2.0.5 The NCBI web portal and Protein database

Here is an example of an entry in the NCBI’s Protein database: https://www.ncbi.nlm.nih.gov/protein/MBV7277430.1?report=fasta .

By following the links from the web page try to find as much information as posisble about this protein. For example:

  • Who generated the sequence?
  • How was the protein sequence determined? What method was used?
  • Why was this protein sequence generated? What was the motivation?
  • What is the structure of the protein?
  • What is the likely function of the protein? How do we know this?
  • Where is the protein found? That is, in which organism?
  • Are there any other very similar (very closely related) proteins?

2.0.6 Other databases and webservers

In this session, we have spent some time exploring the databases and tools offered by the NCBI web portal. One of the great strengths of this portal is that the various resources are well integrated and linked together. There are very many other useful bioinformatics tools and resources outside of the NCBI collection.
Another portal containing numerous integrated resources is he website of the European Bioinformatics Institute (EBI). You can think of this as the European equivalent of the American NCBI site. However, many other tools stand alone outside of these big, central institutions.

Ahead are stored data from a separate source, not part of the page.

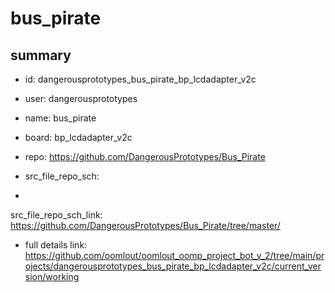 # bus_pirate
 
## summary 
* id: dangerousprototypes_bus_pirate_bp_lcdadapter_v2c
* user: dangerousprototypes
* name: bus_pirate
* board: bp_lcdadapter_v2c
* repo: https://github.com/DangerousPrototypes/Bus_Pirate



* src_file_repo_sch: 
*
 src_file_repo_sch_link: https://github.com/DangerousPrototypes/Bus_Pirate/tree/master/
* full details link: https://github.com/oomlout/oomlout_oomp_project_bot_v_2/tree/main/projects/dangerousprototypes_bus_pirate_bp_lcdadapter_v2c/current_version/working  






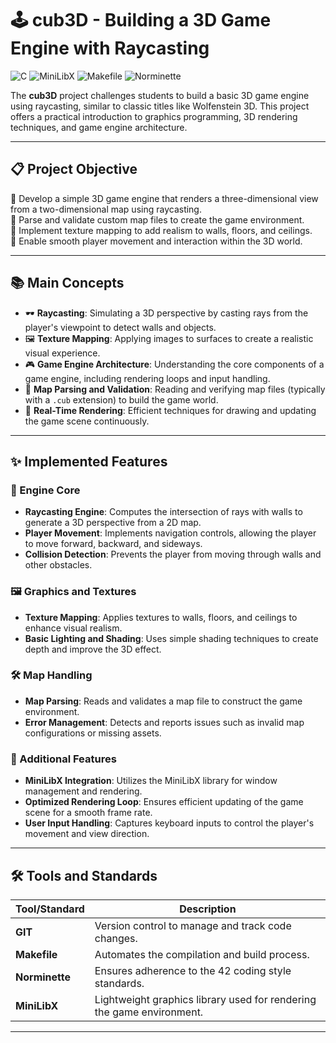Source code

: # 🕹️ cub3D - Building a 3D Game Engine with Raycasting

![C](https://img.shields.io/badge/Language-C-blue) ![MiniLibX](https://img.shields.io/badge/Graphics-MiniLibX-orange) ![Makefile](https://img.shields.io/badge/Tool-Makefile-yellow) ![Norminette](https://img.shields.io/badge/Style-Norminette-green)

The **cub3D** project challenges students to build a basic 3D game engine using raycasting, similar to classic titles like Wolfenstein 3D. This project offers a practical introduction to graphics programming, 3D rendering techniques, and game engine architecture.

---

## 📋 Project Objective

🔹 Develop a simple 3D game engine that renders a three-dimensional view from a two-dimensional map using raycasting.  
🔹 Parse and validate custom map files to create the game environment.  
🔹 Implement texture mapping to add realism to walls, floors, and ceilings.  
🔹 Enable smooth player movement and interaction within the 3D world.

---

## 📚 Main Concepts

- 🕶️ **Raycasting**: Simulating a 3D perspective by casting rays from the player's viewpoint to detect walls and objects.
- 🖼️ **Texture Mapping**: Applying images to surfaces to create a realistic visual experience.
- 🎮 **Game Engine Architecture**: Understanding the core components of a game engine, including rendering loops and input handling.
- 📂 **Map Parsing and Validation**: Reading and verifying map files (typically with a `.cub` extension) to build the game world.
- 🔄 **Real-Time Rendering**: Efficient techniques for drawing and updating the game scene continuously.

---

## ✨ Implemented Features

### 🔧 Engine Core
- **Raycasting Engine**: Computes the intersection of rays with walls to generate a 3D perspective from a 2D map.
- **Player Movement**: Implements navigation controls, allowing the player to move forward, backward, and sideways.
- **Collision Detection**: Prevents the player from moving through walls and other obstacles.

### 🖼️ Graphics and Textures
- **Texture Mapping**: Applies textures to walls, floors, and ceilings to enhance visual realism.
- **Basic Lighting and Shading**: Uses simple shading techniques to create depth and improve the 3D effect.

### 🛠️ Map Handling
- **Map Parsing**: Reads and validates a map file to construct the game environment.
- **Error Management**: Detects and reports issues such as invalid map configurations or missing assets.

### 🔄 Additional Features
- **MiniLibX Integration**: Utilizes the MiniLibX library for window management and rendering.
- **Optimized Rendering Loop**: Ensures efficient updating of the game scene for a smooth frame rate.
- **User Input Handling**: Captures keyboard inputs to control the player's movement and view direction.

---

## 🛠️ Tools and Standards

| Tool/Standard         | Description                                                        |
|-----------------------|--------------------------------------------------------------------|
| **GIT**               | Version control to manage and track code changes.                  |
| **Makefile**          | Automates the compilation and build process.                       |
| **Norminette**        | Ensures adherence to the 42 coding style standards.                |
| **MiniLibX**          | Lightweight graphics library used for rendering the game environment.|

---
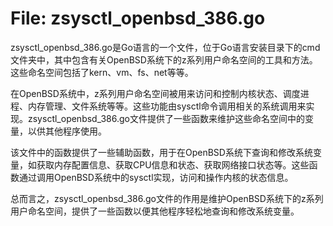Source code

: # File: zsysctl_openbsd_386.go

zsysctl_openbsd_386.go是Go语言的一个文件，位于Go语言安装目录下的cmd文件夹中，其中包含有关OpenBSD系统下的z系列用户命名空间的工具和方法。这些命名空间包括了kern、vm、fs、net等等。

在OpenBSD系统中，z系列用户命名空间被用来访问和控制内核状态、调度进程、内存管理、文件系统等等。这些功能由sysctl命令调用相关的系统调用来实现。zsysctl_openbsd_386.go文件提供了一些函数来维护这些命名空间中的变量，以供其他程序使用。

该文件中的函数提供了一些辅助函数，用于在OpenBSD系统下查询和修改系统变量，如获取内存配置信息、获取CPU信息和状态、获取网络接口状态等。这些函数通过调用OpenBSD系统中的sysctl实现，访问和操作内核的状态信息。

总而言之，zsysctl_openbsd_386.go文件的作用是维护OpenBSD系统下的z系列用户命名空间，提供了一些函数以便其他程序轻松地查询和修改系统变量。

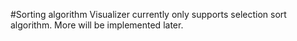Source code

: #Sorting algorithm Visualizer
currently only supports selection sort algorithm.
More will be implemented later.

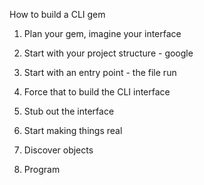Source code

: How to build a CLI gem

1. Plan your gem, imagine your interface

2. Start with your project structure - google

3. Start with an entry point - the file run

4. Force that to build the CLI interface

5. Stub out the interface

6. Start making things real

7. Discover objects

8. Program
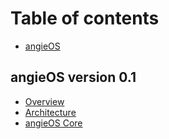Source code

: # Table of contents

* [angieOS](README.md)

## angieOS version 0.1

* [Overview](angieos-version-0.1/overview.md)
* [Architecture](angieos-version-0.1/architecture.md)
* [angieOS Core](angieos-version-0.1/angieos-core.md)

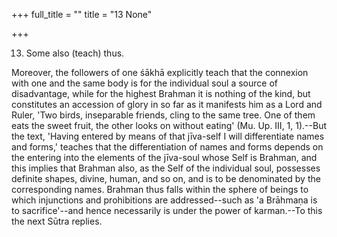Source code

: +++
full_title = ""
title = "13 None"

+++


13. Some also (teach) thus.

Moreover, the followers of one śākhā explicitly teach that the connexion with one and the same body is for the individual soul a source of disadvantage, while for the highest Brahman it is nothing of the kind, but constitutes an accession of glory in so far as it manifests him as a Lord and Ruler, 'Two birds, inseparable friends, cling to the same tree. One of them eats the sweet fruit, the other looks on without eating' (Mu. Up. III, 1, 1).--But the text, 'Having entered by means of that jīva-self I will differentiate names and forms,' teaches that the differentiation of names and forms depends on the entering into the elements of the jīva-soul whose Self is Brahman, and this implies that Brahman also, as the Self of the individual soul, possesses definite shapes, divine, human, and so on, and is to be denominated by the corresponding names. Brahman thus falls within the sphere of beings to which injunctions and prohibitions are addressed--such as 'a Brāhmaṇa is to sacrifice'--and hence necessarily is under the power of karman.--To this the next Sūtra replies.

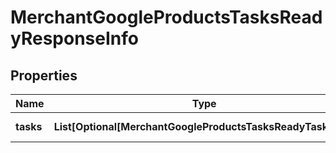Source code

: # MerchantGoogleProductsTasksReadyResponseInfo


## Properties

| Name | Type | Description | Notes |
|------------ | ------------- | ------------- | -------------|
**tasks** | **List[Optional[MerchantGoogleProductsTasksReadyTaskInfo]]** | array of tasks |[optional]|
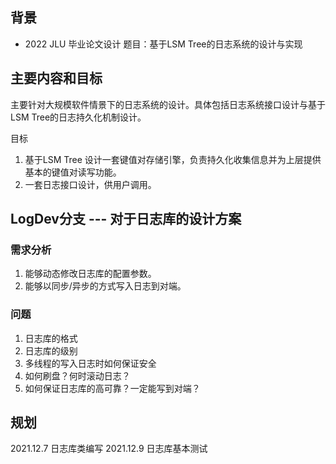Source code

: ## 背景
- 2022 JLU 毕业论文设计 题目：基于LSM Tree的日志系统的设计与实现

## 主要内容和目标
主要针对大规模软件情景下的日志系统的设计。具体包括日志系统接口设计与基于LSM Tree的日志持久化机制设计。

目标
1. 基于LSM Tree 设计一套键值对存储引擎，负责持久化收集信息并为上层提供基本的键值对读写功能。
2. 一套日志接口设计，供用户调用。


## LogDev分支 --- 对于日志库的设计方案

### 需求分析
1. 能够动态修改日志库的配置参数。
2. 能够以同步/异步的方式写入日志到对端。

### 问题
1. 日志库的格式
2. 日志库的级别
3. 多线程的写入日志时如何保证安全
4. 如何刷盘？何时滚动日志？
5. 如何保证日志库的高可靠？一定能写到对端？

 ## 规划

 2021.12.7 日志库类编写
 2021.12.9 日志库基本测试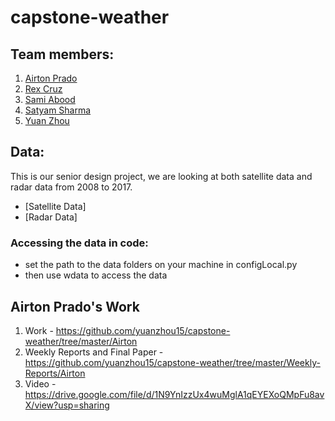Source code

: # capstone-weather

## Team members:
1. [Airton Prado](https://github.com/aprado06/capstone-weather)
2. [Rex Cruz](https://github.com/rhaxx/capstone-weather)
3. [Sami Abood](https://github.com/sam46/capstone-weather)
4. [Satyam Sharma](https://github.com/satyamsharma/capstone-weather)
5. [Yuan Zhou](https://github.com/yuanzhou15/capstone-weather-fork)

## Data:
This is our senior design project, we are looking at both satellite data and radar data from 2008 to 2017.
* [Satellite Data]
* [Radar Data]

### Accessing the data in code:
- set the path to the data folders on your machine in configLocal.py
- then use wdata to access the data 

## Airton Prado's Work
1. Work - https://github.com/yuanzhou15/capstone-weather/tree/master/Airton
2. Weekly Reports and Final Paper - https://github.com/yuanzhou15/capstone-weather/tree/master/Weekly-Reports/Airton
3. Video - https://drive.google.com/file/d/1N9YnIzzUx4wuMglA1qEYEXoQMpFu8avX/view?usp=sharing
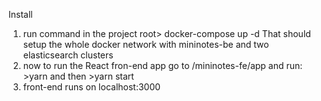 Install

1. run command in the project root> docker-compose up -d
    That should setup the whole docker network with mininotes-be and two elasticsearch clusters
2. now to run the React fron-end app go to /mininotes-fe/app and run: >yarn and then >yarn start
3. front-end runs on localhost:3000
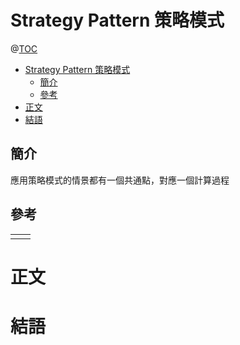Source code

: # Strategy Pattern 策略模式

@[TOC](文章目錄)

<!-- TOC -->

- [Strategy Pattern 策略模式](#strategy-pattern-策略模式)
    - [簡介](#簡介)
    - [參考](#參考)
- [正文](#正文)
- [結語](#結語)

<!-- /TOC -->

## 簡介

應用策略模式的情景都有一個共通點，對應一個計算過程

## 參考

<table>
    <tr>
        <td></td>
        <td><a href=""></a></td>
    </tr>
</table>

# 正文

# 結語
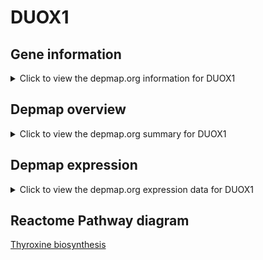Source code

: <h1>DUOX1</h1>

<h2>Gene information</h2>
<details>
  <summary>Click to view the depmap.org information for DUOX1</summary>
  <iframe src="https://depmap.org/portal/gene/DUOX1?tab=about" style="border:none;width:100%;height:800px"></iframe>
</details>

<h2>Depmap overview</h2>
<details>
  <summary>Click to view the depmap.org summary for DUOX1</summary>
  <iframe src="https://depmap.org/portal/gene/DUOX1?tab=overview" style="border:none;width:100%;height:800px"></iframe>
</details>

<h2>Depmap expression</h2>
<details>
  <summary>Click to view the depmap.org expression data for DUOX1</summary>
  <iframe src="https://depmap.org/portal/gene/DUOX1?tab=characterization" style="border:none;width:100%;height:800px"></iframe>
</details>



<h2>Reactome Pathway diagram</h2>
<a href="https://reactome.org/PathwayBrowser/#/R-HSA-209968" target="_BLANK">Thyroxine biosynthesis</a>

A good place to start browsing and learning about the range of available online bioinformatics tools is the the two special issues that are published each year in the journal Nucleic Acids Research. One of these issues is dedicated to databases, while the other is dedicated to webservers. You can read the editorial overviews for the 2021 editions here:

Can you find at least one example of a database or werbserver for each of these applications?

  • Identifying secondary metabolism gene clusters?
  • Designing genome-editing experiments?
  • Physico-chemical properties of proteins?
  • Single-cell analyses?
  • Something relevant to your MPhil/PhD project(s)?